Longstaff chaired a debate entitled “God and his prophets (or his prophets for the less devout) should be protected from insult”. Malaysian Opposition Leader and former deputy PM Anwar Ibrahim was supposed to speak in favour of the motion, but he had to pull out at the last minute after prosecutors decided to appeal the quashing of his conviction under Malaysia’s medieval sodomy laws.
Julian Burnside QC was a last-minute replacement for Anwar. Joining him on the affirmative team was Uthman Badar, a PhD student in economics from the University of Western Sydney and a man whose freedom of speech our erstwhile government wants to take away by banning Hizb ut-Tahrir (“the Party of Liberation”), the organisation Badar represents in Australia. On the negative side was engineer Yasmin Abdel Magied and the awesome Thomas Keneally.

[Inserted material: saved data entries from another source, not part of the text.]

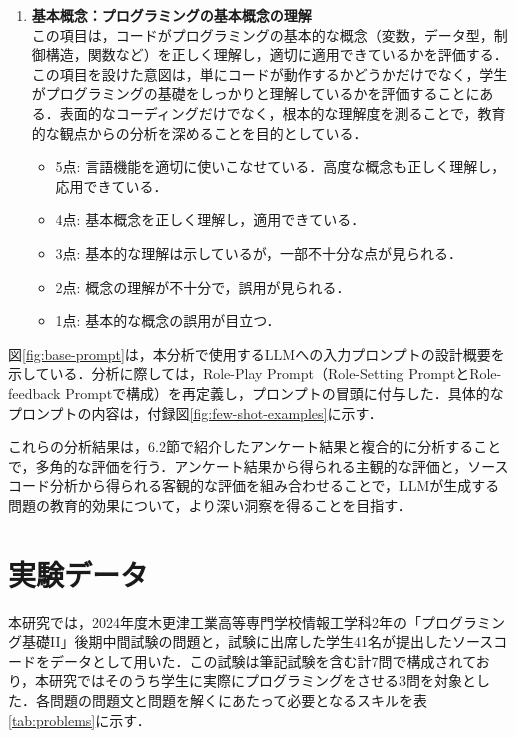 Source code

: \documentclass[11pt]{jreport}
\begin{document}
\begin{enumerate}
    \item \textbf{基本概念：プログラミングの基本概念の理解} \\
    この項目は，コードがプログラミングの基本的な概念（変数，データ型，制御構造，関数など）を正しく理解し，適切に適用できているかを評価する．この項目を設けた意図は，単にコードが動作するかどうかだけでなく，学生がプログラミングの基礎をしっかりと理解しているかを評価することにある．表面的なコーディングだけでなく，根本的な理解度を測ることで，教育的な観点からの分析を深めることを目的としている．
    \begin{itemize}
        \item 5点: 言語機能を適切に使いこなせている．高度な概念も正しく理解し，応用できている．
        \item 4点: 基本概念を正しく理解し，適用できている．
        \item 3点: 基本的な理解は示しているが，一部不十分な点が見られる．
        \item 2点: 概念の理解が不十分で，誤用が見られる．
        \item 1点: 基本的な概念の誤用が目立つ．
    \end{itemize}
\end{enumerate}
図\ref{fig:base-prompt}は，本分析で使用するLLMへの入力プロンプトの設計概要を示している．分析に際しては，Role-Play Prompt（Role-Setting PromptとRole-feedback Promptで構成）を再定義し，プロンプトの冒頭に付与した．具体的なプロンプトの内容は，付録図\ref{fig:few-shot-examples}に示す．

これらの分析結果は，6.2節で紹介したアンケート結果と複合的に分析することで，多角的な評価を行う．アンケート結果から得られる主観的な評価と，ソースコード分析から得られる客観的な評価を組み合わせることで，LLMが生成する問題の教育的効果について，より深い洞察を得ることを目指す．
\section{実験データ}

本研究では，2024年度木更津工業高等専門学校情報工学科2年の「プログラミング基礎II」後期中間試験の問題と，試験に出席した学生41名が提出したソースコードをデータとして用いた．この試験は筆記試験を含む計7問で構成されており，本研究ではそのうち学生に実際にプログラミングをさせる3問を対象とした．各問題の問題文と問題を解くにあたって必要となるスキルを表\ref{tab:problems}に示す．
\end{document}
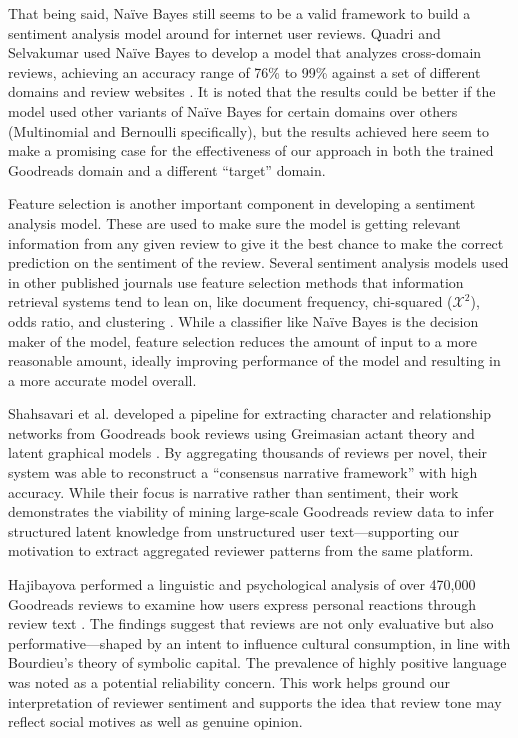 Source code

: That being said, Na\"ive Bayes still seems to be a valid framework to build a sentiment analysis model around for
internet user reviews. Quadri and Selvakumar used Na\"ive Bayes to develop a model that analyzes cross-domain
reviews, achieving an accuracy range of 76\% to 99\% against a set of different domains and review websites 
\cite{Quadri2020}. It is noted that the results could be better if the model used other variants of Na\"ive Bayes
for certain domains over others (Multinomial and Bernoulli specifically), but the results achieved here seem to make
a promising case for the effectiveness of our approach in both the trained Goodreads domain and a different
``target'' domain.

Feature selection is another important component in developing a sentiment analysis model. These are used to make
sure the model is getting relevant information from any given review to give it the best chance to make the correct
prediction on the sentiment of the review. Several sentiment analysis models used in other published journals use
feature selection methods that information retrieval systems tend to lean on, like document frequency, chi-squared ($\mathcal{X}^2$),
odds ratio, and clustering \cite{Hung2015}. While a classifier like Na\"ive Bayes is the decision maker of the model, feature selection
reduces the amount of input to a more reasonable amount, ideally improving performance of the model and resulting
in a more accurate model overall.

Shahsavari et al. developed a pipeline for extracting character and relationship networks from Goodreads book reviews using Greimasian actant theory and latent graphical models \cite{shahsavari2020}. By aggregating thousands of reviews per novel, their system was able to reconstruct a “consensus narrative framework” with high accuracy. While their focus is narrative rather than sentiment, their work demonstrates the viability of mining large-scale Goodreads review data to infer structured latent knowledge from unstructured user text—supporting our motivation to extract aggregated reviewer patterns from the same platform.

Hajibayova performed a linguistic and psychological analysis of over 470,000 Goodreads reviews to examine how users express personal reactions through review text \cite{hajibayova2019}. The findings suggest that reviews are not only evaluative but also performative—shaped by an intent to influence cultural consumption, in line with Bourdieu’s theory of symbolic capital. The prevalence of highly positive language was noted as a potential reliability concern. This work helps ground our interpretation of reviewer sentiment and supports the idea that review tone may reflect social motives as well as genuine opinion.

Believe it or not, the affirmative were not arguing that blasphemy should be an offence. They weren’t interested in using the law. Their focus was on what should be socially acceptable. Badar argued the starting point of any discussion on this topic should not be free speech — which he claimed was not a universal value but rather an ideological fetish often used by Western pseudo-liberals to brandish those regarded as inferior. Instead, the starting point should be civility. Unless you are rude and depraved, you don’t go out of your way to insult others. All too often freedom of speech is not about freedom of expression but rather the freedom of the powerful to offend others and incite discord.
Badar argued that, in Australia, Jesus is fair game but not the Anzacs. When you insult someone by attacking things they hold dear, you aren’t just screwing social cohesion; you’re also making a fool of yourself by projecting your own insecurities. Rupert Murdoch must be paying Bolt top dollar to go through all that.

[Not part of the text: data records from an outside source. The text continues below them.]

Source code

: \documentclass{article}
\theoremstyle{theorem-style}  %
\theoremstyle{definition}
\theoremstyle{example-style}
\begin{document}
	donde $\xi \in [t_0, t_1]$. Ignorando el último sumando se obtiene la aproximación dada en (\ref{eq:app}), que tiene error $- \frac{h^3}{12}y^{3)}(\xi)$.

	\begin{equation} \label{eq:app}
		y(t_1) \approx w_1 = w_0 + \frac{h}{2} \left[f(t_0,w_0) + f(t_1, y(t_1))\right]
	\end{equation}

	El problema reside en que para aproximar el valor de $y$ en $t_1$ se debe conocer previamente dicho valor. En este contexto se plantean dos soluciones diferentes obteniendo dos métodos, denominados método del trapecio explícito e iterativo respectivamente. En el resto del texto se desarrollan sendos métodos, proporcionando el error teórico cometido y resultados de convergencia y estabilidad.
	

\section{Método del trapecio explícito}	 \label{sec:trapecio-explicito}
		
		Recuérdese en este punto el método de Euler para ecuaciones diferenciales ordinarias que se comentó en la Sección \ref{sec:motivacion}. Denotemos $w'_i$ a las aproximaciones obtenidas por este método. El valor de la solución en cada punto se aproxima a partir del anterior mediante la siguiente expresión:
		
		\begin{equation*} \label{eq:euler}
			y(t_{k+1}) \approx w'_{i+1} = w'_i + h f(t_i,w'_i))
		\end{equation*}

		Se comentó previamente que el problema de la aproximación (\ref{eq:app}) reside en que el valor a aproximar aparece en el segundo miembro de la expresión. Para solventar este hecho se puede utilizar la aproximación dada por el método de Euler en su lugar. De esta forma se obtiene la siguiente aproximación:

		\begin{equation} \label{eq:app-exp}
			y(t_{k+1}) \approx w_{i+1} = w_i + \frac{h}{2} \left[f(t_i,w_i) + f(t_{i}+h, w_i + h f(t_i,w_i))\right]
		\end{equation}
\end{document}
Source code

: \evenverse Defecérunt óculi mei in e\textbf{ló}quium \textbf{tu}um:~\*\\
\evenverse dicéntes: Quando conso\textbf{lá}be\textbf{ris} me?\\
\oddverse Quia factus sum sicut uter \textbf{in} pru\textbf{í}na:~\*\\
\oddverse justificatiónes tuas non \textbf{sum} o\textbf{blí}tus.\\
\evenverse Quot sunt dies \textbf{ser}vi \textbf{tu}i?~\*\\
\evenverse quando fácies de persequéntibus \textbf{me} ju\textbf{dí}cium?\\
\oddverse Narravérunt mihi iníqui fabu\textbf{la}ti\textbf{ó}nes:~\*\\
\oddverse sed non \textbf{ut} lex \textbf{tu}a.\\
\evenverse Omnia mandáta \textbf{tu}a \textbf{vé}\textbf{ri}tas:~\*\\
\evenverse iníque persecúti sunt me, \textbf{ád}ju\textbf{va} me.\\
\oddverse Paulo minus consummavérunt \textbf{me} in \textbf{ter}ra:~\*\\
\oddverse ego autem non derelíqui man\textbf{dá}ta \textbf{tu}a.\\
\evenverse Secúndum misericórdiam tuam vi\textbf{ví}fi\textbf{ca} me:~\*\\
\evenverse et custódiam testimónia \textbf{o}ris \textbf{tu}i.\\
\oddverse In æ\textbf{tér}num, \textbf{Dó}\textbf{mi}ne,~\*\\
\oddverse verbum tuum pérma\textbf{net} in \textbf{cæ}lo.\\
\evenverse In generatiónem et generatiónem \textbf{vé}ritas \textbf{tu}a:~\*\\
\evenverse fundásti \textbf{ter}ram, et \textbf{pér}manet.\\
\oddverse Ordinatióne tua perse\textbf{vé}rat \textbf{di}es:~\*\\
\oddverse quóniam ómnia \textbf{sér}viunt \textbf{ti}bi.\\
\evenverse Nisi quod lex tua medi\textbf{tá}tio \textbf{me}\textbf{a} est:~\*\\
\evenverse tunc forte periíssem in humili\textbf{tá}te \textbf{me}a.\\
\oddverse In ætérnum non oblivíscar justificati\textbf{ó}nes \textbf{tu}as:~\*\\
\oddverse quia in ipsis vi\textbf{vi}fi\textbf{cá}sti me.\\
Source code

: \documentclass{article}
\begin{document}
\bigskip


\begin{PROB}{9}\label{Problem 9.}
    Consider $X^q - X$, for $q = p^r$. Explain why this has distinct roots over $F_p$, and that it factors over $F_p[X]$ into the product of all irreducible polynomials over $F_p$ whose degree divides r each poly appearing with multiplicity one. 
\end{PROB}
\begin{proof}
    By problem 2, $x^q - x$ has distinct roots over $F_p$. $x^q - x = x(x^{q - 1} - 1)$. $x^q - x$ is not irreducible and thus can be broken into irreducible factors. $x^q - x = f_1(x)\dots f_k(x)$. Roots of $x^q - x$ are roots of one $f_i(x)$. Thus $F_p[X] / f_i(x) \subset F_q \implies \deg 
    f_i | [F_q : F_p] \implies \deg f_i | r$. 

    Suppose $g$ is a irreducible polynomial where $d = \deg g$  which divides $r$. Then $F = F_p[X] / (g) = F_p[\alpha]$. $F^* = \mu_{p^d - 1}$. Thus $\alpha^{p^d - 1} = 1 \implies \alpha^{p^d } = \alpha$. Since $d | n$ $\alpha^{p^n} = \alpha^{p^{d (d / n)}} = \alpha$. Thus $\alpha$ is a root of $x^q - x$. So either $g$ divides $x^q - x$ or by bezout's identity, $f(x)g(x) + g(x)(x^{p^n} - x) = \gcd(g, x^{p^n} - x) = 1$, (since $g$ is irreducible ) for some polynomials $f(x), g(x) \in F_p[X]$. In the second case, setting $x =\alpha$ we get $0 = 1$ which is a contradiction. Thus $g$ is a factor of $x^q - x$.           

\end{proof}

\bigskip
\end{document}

Badar’s argument appeared sound enough, but it missed the point. The topic was about protecting G/god and H/his P/prophets. Yasmin Abdel Maguid pounced on this weakness by asking how pathetic creatures like us could protect so mighty and perfect a creator. And she argued that how you respond to an insult is really up to you. Free speech and religion must never be seen as mutually exclusive. None of the prophets (including Muhammad) insisted on protection from insult.
Burnside cited one of his law lecturers: “Your freedom to swing your fist stops at my nose.” My humble criminal law lecturer at Macquarie Law School would have argued that punching someone in the nose was not just a matter of offence. Burnside also spoke about anonymous letters he received which offended him, even though they were directed at Muslims. The same letter writer would claim Muslim extremists supported the ALP.

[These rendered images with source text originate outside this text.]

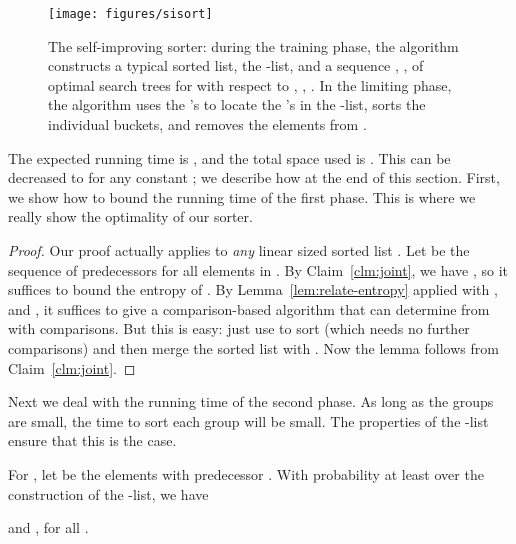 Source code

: \documentclass{siamltex}
\begin{document}
\begin{figure}
\begin{center}
\texttt{[image: figures/sisort]}
\end{center}
\caption{The self-improving sorter: during the training phase, the algorithm
constructs a typical sorted list, the -list, 
and a sequence , , 
of optimal search trees for  with respect to , , .
In the limiting phase, the algorithm uses the 's to locate the 
's in the -list, sorts the individual buckets, and removes the
elements from .}
\label{fig:sisort}
\end{figure}

The expected running time is , and 
the total space used is . This can be decreased to 
for any constant ; we describe how at the end of this section.
First, we show how to bound the running time of the first phase.
This is where we really show the optimality of our sorter.
\medskip
\begin{lemma} \label{lem:fredman-revisited}

\end{lemma}

\begin{proof}
Our proof actually applies to  \emph{any}
linear sized sorted list . 
Let  be the
sequence of predecessors for all elements in .
By Claim~\ref{clm:joint}, we have ,
so it suffices to bound the entropy of .
By Lemma~\ref{lem:relate-entropy} applied with
,    and ,
it suffices to give a comparison-based algorithm that can
determine  from  with 
comparisons. But this is easy: just use  to
sort  (which needs no further comparisons) and then
merge the sorted list  with . Now the lemma follows
from Claim~\ref{clm:joint}.
\end{proof}
\medskip

Next we deal with the running time of the second phase. As long
as the groups  are small, the time to sort each group will
be small. The properties of the -list ensure that this is the case.
\medskip
\begin{lemma} \label{lem:quicksort} 
For , let 
be the elements with predecessor .
With probability at least 
over the construction of the -list, we have 

and 
, 
for all .
\end{lemma}
\end{document}
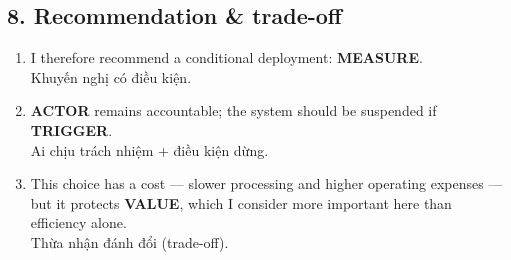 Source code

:\documentclass[11pt,a4paper]{article}
\newcommand{\vitext}[1]{{\small\color{tipc}#1}}
\newcommand{\slot}[1]{{\setlength{\fboxsep}{1.2pt}\colorbox{slotbg}{\sffamily\scriptsize\bfseries\color{RoyalBlue}#1}}}
\begin{document}
\subsection*{8. Recommendation \& trade-off}\begin{enumerate}[leftmargin=1.6em]
\item I therefore recommend a conditional deployment: \slot{MEASURE}.\\\vitext{Khuyến nghị có điều kiện.}
\item \slot{ACTOR} remains accountable; the system should be suspended if \slot{TRIGGER}.\\\vitext{Ai chịu trách nhiệm + điều kiện dừng.}
\item This choice has a cost — slower processing and higher operating expenses — but it protects \slot{VALUE}, which I consider more important here than efficiency alone.\\\vitext{Thừa nhận đánh đổi (trade-off).}
\end{enumerate}
\end{document}
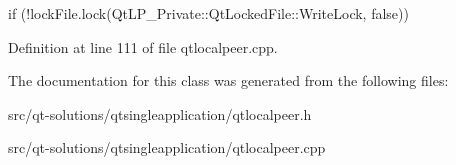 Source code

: if (!lockFile.lock(QtLP\_\-Private::QtLockedFile::WriteLock, false)) 



Definition at line 111 of file qtlocalpeer.cpp.



The documentation for this class was generated from the following files:\begin{DoxyCompactItemize}
\item 
src/qt-\/solutions/qtsingleapplication/qtlocalpeer.h\item 
src/qt-\/solutions/qtsingleapplication/qtlocalpeer.cpp\end{DoxyCompactItemize}
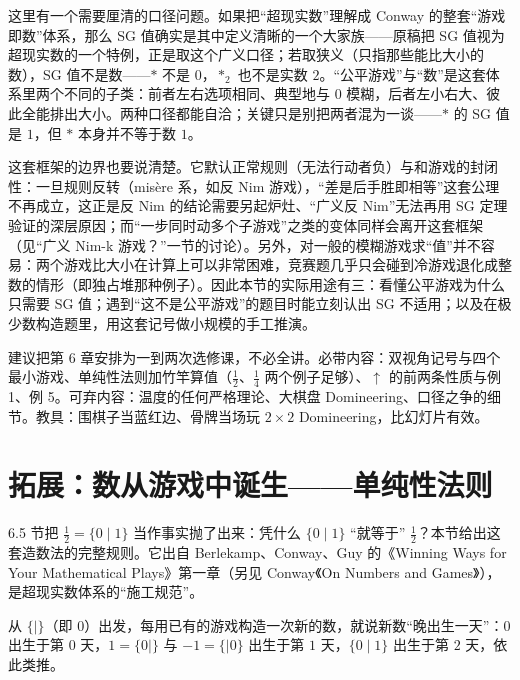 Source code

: \begin{pitfall}[口径与边界]
这里有一个需要厘清的口径问题。如果把“超现实数”理解成 Conway 的整套“游戏即数”体系，那么 SG 值确实是其中定义清晰的一个大家族——原稿把 SG 值视为超现实数的一个特例，正是取这个广义口径；若取狭义（只指那些能比大小的数），SG 值不是数——$\ast$ 不是 $0$，$\ast_2$ 也不是实数 $2$。“公平游戏”与“数”是这套体系里两个不同的子类：前者左右选项相同、典型地与 $0$ 模糊，后者左小右大、彼此全能排出大小。两种口径都能自洽；关键只是别把两者混为一谈——$\ast$ 的 SG 值是 $1$，但 $\ast$ 本身并不等于数 $1$。

这套框架的边界也要说清楚。它默认正常规则（无法行动者负）与和游戏的封闭性：一旦规则反转（misère 系，如反 Nim 游戏），“差是后手胜即相等”这套公理不再成立，这正是反 Nim 的结论需要另起炉灶、“广义反 Nim”无法再用 SG 定理验证的深层原因；而“一步同时动多个子游戏”之类的变体同样会离开这套框架（见“广义 Nim-k 游戏？”一节的讨论）。另外，对一般的模糊游戏求“值”并不容易：两个游戏比大小在计算上可以非常困难，竞赛题几乎只会碰到冷游戏退化成整数的情形（即独占堆那种例子）。因此本节的实际用途有三：看懂公平游戏为什么只需要 SG 值；遇到“这不是公平游戏”的题目时能立刻认出 SG 不适用；以及在极少数构造题里，用这套记号做小规模的手工推演。
\end{pitfall}

\begin{teach}[拓展板块的课堂取舍]
建议把第 6 章安排为一到两次选修课，不必全讲。必带内容：双视角记号与四个最小游戏、单纯性法则加竹竿算值（$\tfrac12$、$\tfrac14$ 两个例子足够）、$\uparrow$ 的前两条性质与例 1、例 5。可弃内容：温度的任何严格理论、大棋盘 Domineering、口径之争的细节。教具：围棋子当蓝红边、骨牌当场玩 $2\times2$ Domineering，比幻灯片有效。
\end{teach}
\section{拓展：数从游戏中诞生——单纯性法则}
6.5 节把 $\tfrac12=\{0\mid 1\}$ 当作事实抛了出来：凭什么 $\{0\mid 1\}$ “就等于” $\tfrac12$？本节给出这套造数法的完整规则。它出自 Berlekamp、Conway、Guy 的《Winning Ways for Your Mathematical Plays》第一章（另见 Conway《On Numbers and Games》），是超现实数体系的“施工规范”。

\begin{definition}[出生日]
从 $\{\mid\}$（即 $0$）出发，每用已有的游戏构造一次新的数，就说新数“晚出生一天”：$0$ 出生于第 $0$ 天，$1=\{0\mid\}$ 与 $-1=\{\mid 0\}$ 出生于第 $1$ 天，$\{0\mid 1\}$ 出生于第 $2$ 天，依此类推。
\end{definition}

In response, Keneally argued that one man’s criticism is another man’s insult. OK, I admit there was more to the arguments of both Burnside and Keneally than that. They both argued that Muslims and other minorities needed protection from collective insults. But I wondered whether they were both underestimating the ability of minorities to form alliances and take the fight to the bigots. Or maybe I’m being too optimistic.
Plus I have to wonder what is more offensive — a 12-minute amateurish YouTube clip, or Murdoch claiming Muslims have lower intelligence because they marry their cousins? And should I be offended? Or should I just laugh it off as the idiocy of one businessman and not reflective of the editorial line of his powerful newspapers?
Around 80% of the audience supported the negative argument. I’m not sure how God voted, but then I couldn’t see Him anywhere amongst the crowd.